▶ **Extracted information**
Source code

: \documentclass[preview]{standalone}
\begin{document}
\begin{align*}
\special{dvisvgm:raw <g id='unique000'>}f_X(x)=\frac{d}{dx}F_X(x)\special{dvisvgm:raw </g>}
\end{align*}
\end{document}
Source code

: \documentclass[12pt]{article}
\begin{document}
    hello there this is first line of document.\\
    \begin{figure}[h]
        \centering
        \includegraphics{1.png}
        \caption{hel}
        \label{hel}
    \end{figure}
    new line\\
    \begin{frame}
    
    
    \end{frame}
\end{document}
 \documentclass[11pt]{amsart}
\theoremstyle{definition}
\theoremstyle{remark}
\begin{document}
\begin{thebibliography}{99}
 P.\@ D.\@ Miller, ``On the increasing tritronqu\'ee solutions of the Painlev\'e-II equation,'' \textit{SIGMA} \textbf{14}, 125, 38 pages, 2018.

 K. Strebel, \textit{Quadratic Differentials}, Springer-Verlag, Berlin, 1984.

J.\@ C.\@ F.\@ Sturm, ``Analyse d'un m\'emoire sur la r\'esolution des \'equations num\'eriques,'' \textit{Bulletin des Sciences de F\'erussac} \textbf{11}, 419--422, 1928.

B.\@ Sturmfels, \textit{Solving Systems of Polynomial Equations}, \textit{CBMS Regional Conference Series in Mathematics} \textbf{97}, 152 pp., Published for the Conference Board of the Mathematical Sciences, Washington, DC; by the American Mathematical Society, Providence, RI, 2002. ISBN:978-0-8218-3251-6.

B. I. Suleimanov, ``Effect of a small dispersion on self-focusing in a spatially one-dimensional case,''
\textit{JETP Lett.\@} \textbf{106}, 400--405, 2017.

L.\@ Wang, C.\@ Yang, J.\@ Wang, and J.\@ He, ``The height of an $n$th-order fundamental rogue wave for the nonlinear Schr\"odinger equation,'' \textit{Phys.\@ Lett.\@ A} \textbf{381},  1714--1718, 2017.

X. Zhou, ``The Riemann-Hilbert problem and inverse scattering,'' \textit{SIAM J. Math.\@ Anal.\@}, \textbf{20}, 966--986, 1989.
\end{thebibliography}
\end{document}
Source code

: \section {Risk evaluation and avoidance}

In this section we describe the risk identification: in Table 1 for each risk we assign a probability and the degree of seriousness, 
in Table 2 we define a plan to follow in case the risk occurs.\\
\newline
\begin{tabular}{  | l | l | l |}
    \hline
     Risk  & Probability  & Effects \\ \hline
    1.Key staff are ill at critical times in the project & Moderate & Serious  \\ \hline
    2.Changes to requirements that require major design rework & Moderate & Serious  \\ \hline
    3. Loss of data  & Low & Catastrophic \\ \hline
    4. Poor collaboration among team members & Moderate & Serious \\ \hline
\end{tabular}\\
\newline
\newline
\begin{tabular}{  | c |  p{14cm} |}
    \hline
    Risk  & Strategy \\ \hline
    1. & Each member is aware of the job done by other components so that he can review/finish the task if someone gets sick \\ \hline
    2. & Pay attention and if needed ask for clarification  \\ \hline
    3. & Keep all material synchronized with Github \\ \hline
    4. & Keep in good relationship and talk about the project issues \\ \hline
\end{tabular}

▶ **Task to complete**
Using the listing above, say how many of its lines contain the string "Moderate", giving nothing but the figure.

▶ **Solution to this problem**
3